In the Gaza Strip, children are facing a silent crisis that may affect not just their immediate health but the genetic makeup of future generations. The ongoing war, compounded by starvation and trauma, is creating conditions that scientists warn could leave lasting epigenetic imprints on children like 22-month-old Rewan Aldreini. Born into extreme deprivation, Rewan has never had the chance to be breastfed due to her mother’s trauma-induced lactation failure, and she suffers from severe malnutrition, heart complications, and a weakened immune system. Her story is emblematic of the broader humanitarian and biological disaster unfolding in Gaza, where families endure relentless bombardment, displacement, and deprivation. Researchers studying historical famines and genocides, from the Holocaust to the Rwandan genocide, emphasize that trauma and starvation leave chemical marks on genes, influencing not only those directly affected but also their children. Scientists now warn that the conditions in Gaza are setting the stage for intergenerational health crises unless urgent action is taken.
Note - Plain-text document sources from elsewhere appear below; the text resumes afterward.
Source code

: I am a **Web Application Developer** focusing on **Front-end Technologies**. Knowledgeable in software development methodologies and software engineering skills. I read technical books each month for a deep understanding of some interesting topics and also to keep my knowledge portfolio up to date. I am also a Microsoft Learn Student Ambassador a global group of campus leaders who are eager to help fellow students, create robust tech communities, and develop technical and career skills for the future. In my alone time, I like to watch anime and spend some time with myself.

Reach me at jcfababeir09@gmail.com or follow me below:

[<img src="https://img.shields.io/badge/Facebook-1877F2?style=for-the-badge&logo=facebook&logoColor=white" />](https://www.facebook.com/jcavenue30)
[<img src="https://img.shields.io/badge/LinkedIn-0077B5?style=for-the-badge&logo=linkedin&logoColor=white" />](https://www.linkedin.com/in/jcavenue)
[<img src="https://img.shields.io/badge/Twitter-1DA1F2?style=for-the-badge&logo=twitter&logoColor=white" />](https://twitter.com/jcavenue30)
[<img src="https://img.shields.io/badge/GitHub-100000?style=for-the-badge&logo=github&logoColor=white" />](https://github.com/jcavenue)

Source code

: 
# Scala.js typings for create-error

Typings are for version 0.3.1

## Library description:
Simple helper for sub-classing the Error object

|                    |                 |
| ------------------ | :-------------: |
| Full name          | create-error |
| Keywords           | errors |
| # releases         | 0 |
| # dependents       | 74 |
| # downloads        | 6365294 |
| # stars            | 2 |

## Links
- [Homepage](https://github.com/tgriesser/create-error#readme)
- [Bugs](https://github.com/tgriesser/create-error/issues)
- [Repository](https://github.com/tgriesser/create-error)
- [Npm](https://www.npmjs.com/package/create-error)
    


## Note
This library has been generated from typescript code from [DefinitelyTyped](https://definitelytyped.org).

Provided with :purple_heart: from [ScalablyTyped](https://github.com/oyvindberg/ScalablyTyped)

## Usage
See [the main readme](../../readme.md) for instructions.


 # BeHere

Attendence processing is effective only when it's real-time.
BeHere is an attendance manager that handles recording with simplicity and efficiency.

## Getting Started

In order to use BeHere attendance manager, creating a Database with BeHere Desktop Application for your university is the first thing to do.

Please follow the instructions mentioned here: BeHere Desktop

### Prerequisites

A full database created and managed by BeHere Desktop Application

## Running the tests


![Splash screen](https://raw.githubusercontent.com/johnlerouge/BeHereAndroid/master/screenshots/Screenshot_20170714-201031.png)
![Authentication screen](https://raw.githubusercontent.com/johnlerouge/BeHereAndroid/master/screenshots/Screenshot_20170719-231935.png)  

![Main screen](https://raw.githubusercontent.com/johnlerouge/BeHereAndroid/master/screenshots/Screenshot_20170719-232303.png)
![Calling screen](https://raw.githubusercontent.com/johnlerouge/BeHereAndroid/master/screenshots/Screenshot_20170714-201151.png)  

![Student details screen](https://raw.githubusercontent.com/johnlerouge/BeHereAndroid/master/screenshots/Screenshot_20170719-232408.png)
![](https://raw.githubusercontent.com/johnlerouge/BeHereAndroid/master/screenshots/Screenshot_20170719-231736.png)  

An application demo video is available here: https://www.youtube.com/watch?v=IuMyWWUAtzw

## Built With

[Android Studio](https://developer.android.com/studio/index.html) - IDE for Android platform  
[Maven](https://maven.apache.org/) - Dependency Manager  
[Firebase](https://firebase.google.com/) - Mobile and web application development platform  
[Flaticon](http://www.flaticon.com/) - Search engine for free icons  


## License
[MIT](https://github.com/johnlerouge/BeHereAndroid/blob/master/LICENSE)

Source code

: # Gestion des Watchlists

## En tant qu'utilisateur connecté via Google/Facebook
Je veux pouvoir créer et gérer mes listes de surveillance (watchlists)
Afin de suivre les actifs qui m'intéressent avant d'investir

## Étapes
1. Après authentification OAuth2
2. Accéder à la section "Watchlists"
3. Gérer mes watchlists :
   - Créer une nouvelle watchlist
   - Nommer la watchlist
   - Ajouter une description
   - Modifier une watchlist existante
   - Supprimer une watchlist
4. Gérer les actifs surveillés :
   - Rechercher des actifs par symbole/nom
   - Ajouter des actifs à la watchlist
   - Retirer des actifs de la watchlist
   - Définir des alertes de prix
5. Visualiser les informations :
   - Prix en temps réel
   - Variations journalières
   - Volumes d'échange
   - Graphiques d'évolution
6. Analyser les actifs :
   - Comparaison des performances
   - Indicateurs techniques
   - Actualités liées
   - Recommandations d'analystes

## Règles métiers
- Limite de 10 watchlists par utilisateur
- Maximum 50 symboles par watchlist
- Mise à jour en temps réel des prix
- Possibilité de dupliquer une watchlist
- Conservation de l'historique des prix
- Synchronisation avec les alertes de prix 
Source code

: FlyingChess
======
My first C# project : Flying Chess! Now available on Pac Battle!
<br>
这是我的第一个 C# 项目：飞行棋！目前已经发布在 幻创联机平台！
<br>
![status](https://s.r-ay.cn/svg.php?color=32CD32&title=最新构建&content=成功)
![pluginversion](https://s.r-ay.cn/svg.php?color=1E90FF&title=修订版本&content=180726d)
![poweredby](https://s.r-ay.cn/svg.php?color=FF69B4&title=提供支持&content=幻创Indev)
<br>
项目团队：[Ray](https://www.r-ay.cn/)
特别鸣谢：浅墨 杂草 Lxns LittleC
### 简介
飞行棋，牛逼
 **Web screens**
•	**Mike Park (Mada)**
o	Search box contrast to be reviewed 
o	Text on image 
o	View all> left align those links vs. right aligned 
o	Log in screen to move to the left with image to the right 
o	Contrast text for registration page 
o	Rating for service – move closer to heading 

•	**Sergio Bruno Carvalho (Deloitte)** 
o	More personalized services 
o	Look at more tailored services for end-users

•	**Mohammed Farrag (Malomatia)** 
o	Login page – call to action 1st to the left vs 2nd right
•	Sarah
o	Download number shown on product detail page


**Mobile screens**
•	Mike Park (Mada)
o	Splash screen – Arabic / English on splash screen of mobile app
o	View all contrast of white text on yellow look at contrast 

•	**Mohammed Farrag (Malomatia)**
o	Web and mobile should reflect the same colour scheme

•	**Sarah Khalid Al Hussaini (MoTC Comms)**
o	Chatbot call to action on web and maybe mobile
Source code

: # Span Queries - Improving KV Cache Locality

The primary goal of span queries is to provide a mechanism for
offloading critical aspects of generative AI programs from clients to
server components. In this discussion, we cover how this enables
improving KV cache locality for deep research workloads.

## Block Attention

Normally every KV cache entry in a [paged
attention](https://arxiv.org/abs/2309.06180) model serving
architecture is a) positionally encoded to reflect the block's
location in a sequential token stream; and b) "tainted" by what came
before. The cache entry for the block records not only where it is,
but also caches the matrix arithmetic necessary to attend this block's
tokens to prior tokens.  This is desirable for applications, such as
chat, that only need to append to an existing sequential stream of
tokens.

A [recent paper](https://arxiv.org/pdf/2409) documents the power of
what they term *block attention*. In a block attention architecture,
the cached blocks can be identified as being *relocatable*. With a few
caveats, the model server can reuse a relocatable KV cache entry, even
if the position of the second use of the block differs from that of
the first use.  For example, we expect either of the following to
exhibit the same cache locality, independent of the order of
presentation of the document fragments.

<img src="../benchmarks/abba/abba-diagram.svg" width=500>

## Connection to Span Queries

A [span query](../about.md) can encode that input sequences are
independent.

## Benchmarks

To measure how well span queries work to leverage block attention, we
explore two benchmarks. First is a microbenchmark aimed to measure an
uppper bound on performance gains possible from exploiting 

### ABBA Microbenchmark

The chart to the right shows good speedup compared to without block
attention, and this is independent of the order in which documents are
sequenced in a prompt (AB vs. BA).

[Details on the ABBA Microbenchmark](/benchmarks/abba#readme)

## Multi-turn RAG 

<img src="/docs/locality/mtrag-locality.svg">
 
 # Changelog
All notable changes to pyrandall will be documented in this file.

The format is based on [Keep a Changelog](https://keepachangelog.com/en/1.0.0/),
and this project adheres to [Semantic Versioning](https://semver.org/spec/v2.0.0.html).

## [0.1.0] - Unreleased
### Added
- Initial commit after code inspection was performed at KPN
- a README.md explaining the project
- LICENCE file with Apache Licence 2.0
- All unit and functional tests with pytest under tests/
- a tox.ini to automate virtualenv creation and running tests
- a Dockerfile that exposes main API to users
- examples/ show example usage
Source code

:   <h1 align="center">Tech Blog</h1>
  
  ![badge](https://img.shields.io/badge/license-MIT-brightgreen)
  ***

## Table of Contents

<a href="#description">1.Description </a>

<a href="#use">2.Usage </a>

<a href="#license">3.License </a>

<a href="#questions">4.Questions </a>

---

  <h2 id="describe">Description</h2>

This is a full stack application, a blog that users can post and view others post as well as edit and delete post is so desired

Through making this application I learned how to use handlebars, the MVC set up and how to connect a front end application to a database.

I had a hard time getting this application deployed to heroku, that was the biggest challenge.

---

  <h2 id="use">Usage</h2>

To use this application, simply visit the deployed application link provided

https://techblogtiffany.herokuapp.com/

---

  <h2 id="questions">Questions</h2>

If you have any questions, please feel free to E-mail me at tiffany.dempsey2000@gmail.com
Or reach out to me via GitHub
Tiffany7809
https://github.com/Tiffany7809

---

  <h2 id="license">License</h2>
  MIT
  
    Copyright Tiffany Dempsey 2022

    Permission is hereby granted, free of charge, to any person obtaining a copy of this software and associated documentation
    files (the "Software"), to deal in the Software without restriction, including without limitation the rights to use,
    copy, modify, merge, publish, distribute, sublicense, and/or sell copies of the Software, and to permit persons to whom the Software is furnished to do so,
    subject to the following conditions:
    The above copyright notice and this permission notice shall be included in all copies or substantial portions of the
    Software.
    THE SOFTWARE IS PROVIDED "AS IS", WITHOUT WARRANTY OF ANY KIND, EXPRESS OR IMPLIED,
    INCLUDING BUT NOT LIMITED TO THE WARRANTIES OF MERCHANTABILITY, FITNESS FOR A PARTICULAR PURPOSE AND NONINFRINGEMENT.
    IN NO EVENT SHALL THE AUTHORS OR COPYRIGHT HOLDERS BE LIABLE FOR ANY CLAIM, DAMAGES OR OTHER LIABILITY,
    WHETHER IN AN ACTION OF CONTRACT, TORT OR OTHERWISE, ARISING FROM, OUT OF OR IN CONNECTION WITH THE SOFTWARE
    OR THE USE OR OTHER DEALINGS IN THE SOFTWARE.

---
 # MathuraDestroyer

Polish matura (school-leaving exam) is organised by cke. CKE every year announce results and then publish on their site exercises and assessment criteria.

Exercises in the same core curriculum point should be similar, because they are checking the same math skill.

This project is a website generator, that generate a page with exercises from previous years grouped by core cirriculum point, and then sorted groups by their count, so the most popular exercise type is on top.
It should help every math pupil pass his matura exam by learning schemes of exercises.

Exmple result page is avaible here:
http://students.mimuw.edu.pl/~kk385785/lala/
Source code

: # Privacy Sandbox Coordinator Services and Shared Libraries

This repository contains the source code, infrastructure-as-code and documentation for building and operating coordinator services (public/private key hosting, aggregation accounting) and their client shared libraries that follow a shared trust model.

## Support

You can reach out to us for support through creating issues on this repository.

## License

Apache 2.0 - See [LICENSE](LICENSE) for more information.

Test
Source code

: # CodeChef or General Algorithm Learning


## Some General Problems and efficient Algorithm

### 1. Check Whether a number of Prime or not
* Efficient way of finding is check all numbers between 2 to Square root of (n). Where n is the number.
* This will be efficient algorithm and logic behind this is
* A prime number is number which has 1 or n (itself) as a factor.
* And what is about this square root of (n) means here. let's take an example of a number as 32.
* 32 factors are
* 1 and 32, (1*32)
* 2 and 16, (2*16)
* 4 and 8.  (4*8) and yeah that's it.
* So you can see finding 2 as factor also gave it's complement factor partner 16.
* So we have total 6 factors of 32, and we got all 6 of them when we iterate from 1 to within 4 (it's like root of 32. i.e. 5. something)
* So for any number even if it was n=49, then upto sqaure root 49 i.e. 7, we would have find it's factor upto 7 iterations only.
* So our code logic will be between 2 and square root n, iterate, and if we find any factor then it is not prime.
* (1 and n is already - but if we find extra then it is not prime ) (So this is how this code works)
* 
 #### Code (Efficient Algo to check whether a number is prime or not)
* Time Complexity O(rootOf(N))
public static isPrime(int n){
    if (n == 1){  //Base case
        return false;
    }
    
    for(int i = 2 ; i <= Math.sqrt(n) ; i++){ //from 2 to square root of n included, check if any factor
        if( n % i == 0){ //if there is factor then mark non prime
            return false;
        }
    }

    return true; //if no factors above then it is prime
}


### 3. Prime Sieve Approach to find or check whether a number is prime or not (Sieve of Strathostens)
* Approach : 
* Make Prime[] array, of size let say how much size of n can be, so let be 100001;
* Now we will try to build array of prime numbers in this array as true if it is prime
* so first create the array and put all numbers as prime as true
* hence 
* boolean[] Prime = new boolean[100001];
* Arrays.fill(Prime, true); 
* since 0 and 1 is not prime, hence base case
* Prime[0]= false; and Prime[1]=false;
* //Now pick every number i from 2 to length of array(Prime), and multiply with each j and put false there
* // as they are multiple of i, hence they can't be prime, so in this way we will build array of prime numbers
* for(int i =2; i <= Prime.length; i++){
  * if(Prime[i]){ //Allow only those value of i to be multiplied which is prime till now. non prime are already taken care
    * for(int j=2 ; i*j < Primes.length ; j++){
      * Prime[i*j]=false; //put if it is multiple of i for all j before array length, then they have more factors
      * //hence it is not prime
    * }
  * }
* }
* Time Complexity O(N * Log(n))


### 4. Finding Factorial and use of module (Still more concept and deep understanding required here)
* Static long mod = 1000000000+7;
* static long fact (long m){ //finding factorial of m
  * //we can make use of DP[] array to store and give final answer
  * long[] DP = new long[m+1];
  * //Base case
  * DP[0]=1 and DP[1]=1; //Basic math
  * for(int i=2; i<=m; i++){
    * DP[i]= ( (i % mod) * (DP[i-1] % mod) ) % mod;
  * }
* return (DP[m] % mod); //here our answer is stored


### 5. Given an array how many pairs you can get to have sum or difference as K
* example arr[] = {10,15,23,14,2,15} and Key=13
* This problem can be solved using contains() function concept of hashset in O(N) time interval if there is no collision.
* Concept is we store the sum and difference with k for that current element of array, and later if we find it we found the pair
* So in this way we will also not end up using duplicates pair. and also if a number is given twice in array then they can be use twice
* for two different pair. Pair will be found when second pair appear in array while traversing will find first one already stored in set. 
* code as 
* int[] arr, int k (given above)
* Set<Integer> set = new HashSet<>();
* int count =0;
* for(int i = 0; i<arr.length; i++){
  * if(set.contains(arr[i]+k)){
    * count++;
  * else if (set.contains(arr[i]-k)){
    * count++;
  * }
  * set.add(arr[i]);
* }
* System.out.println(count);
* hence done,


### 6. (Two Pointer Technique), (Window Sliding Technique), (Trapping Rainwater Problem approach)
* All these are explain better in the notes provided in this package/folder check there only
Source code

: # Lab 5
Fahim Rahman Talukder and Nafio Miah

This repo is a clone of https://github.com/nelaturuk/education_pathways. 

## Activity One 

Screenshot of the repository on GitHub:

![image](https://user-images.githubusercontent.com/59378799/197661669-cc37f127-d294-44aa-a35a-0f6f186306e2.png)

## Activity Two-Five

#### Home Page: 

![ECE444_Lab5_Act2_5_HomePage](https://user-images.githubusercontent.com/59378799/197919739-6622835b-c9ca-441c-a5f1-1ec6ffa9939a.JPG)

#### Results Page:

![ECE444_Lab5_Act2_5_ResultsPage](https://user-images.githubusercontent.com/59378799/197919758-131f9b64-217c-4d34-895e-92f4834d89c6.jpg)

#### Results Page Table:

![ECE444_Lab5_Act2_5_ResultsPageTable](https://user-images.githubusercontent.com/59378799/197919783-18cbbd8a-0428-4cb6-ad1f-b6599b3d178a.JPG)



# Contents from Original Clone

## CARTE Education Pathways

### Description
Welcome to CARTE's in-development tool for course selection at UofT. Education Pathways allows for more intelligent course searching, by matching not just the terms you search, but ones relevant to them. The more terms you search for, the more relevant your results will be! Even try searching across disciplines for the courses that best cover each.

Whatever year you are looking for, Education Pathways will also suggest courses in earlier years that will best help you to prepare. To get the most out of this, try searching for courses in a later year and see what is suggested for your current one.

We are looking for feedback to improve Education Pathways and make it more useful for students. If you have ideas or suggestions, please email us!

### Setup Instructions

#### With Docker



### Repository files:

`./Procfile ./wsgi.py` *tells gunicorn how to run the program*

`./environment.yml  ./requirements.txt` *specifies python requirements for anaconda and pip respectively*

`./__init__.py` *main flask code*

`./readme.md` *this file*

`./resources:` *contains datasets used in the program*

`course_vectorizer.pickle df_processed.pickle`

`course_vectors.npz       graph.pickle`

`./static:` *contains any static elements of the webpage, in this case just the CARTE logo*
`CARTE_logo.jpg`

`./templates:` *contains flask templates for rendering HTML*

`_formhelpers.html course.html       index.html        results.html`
Trauma, Starvation, and the Epigenetic Threat in Gaza
Mohamed Aldreini, Rewan’s father, struggles daily to provide a minimal diet for his daughter, relying solely on rice to make milkless rice pudding. Rewan’s mother, overwhelmed by depression after losing the ability to lactate due to repeated trauma, cares for four children while coping with post-traumatic stress disorder. Their story reflects a broader phenomenon of “engineered starvation,” as described by local families and human rights observers. Rewan’s fragile state—unable to walk, barely speaking, and continuing to lose weight—illustrates the devastating impact of prolonged malnutrition. Beyond immediate physical consequences, genetic researchers warn of lasting epigenetic changes, where chemical markers alter gene expression without changing the DNA sequence itself.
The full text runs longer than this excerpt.